The scenes of several shavings on Apollo 10 are the earliest space shavings in human history.
Apollo 10 Astronaut Shaving Face Stock Video Footage - Storyblocks - https://www.storyblocks.com/video/stock/apollo-10-astronaut-shaving-face-5rhzycj

The "Gillette Techmatic" used in Apollo 11 is on display.Figure1.jpeg

A detailed study of the facts about shaving in space.
The First Time Anyone Shaved in Space — AstroCryptoTriviology - http://www.astrocryptotriviology.com/blog/2016/8/12/the-first-time-anyone-shaved-in-space
@ERS4, you quote an interesting article on shaving in space.

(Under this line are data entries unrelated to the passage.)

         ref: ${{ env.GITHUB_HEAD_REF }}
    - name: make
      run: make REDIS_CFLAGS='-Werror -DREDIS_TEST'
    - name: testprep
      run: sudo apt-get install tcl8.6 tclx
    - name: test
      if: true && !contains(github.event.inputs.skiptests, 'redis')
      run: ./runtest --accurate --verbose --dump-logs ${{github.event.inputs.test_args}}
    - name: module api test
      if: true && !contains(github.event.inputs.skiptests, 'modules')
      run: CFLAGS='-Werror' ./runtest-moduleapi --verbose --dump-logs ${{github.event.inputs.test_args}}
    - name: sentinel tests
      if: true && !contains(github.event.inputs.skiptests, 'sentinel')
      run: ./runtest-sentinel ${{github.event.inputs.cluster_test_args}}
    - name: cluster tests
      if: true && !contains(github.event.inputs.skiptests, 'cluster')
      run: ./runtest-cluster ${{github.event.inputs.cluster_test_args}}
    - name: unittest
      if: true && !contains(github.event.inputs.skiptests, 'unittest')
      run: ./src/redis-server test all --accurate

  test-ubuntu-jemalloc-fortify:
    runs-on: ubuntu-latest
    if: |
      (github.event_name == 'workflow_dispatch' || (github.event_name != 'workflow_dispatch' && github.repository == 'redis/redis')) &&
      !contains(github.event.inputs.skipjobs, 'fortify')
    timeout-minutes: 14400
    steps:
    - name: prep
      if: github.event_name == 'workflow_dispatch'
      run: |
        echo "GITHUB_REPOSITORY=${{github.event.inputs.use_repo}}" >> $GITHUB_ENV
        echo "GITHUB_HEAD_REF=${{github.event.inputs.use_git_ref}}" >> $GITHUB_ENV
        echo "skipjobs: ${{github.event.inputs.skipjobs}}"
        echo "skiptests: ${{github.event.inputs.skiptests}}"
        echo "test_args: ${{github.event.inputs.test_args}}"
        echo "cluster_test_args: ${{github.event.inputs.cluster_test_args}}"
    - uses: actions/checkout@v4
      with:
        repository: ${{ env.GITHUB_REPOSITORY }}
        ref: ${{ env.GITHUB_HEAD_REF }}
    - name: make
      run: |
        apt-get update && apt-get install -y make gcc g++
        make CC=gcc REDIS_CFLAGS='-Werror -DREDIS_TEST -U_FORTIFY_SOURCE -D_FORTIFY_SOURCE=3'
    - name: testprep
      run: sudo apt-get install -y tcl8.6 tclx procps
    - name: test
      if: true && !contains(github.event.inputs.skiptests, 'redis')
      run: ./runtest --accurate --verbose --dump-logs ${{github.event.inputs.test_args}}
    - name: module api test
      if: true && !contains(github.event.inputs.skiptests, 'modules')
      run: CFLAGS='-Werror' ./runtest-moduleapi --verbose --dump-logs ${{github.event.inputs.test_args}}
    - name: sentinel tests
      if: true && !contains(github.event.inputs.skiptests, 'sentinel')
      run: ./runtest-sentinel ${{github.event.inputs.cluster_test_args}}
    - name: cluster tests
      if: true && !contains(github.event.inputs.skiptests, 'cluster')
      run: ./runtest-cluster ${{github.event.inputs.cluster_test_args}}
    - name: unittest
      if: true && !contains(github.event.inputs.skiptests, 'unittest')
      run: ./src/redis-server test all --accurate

What I can't understand is why straight razor shaving in space has not become popular. There is no problem with clogging using a SR, just wipe the blade on a moist sponge.
Probably because even the thought of a straight razor floating around the cabin in 0g is enough to terrify even the staunchest astronaut. ;)
Yes, some people should just never be allowed to use sharp objects.

BTW, it is not actually 0g, it is 0 relative gravity. If the spacecraft was not affected by the Earth's gravity, it would not ordit the planet but rather shoot off in a straight line away from Earth. Gravity is a most important part of orbital space travel. Basically, an orbiting spacecraft is in freefall due to gravity as it orbits.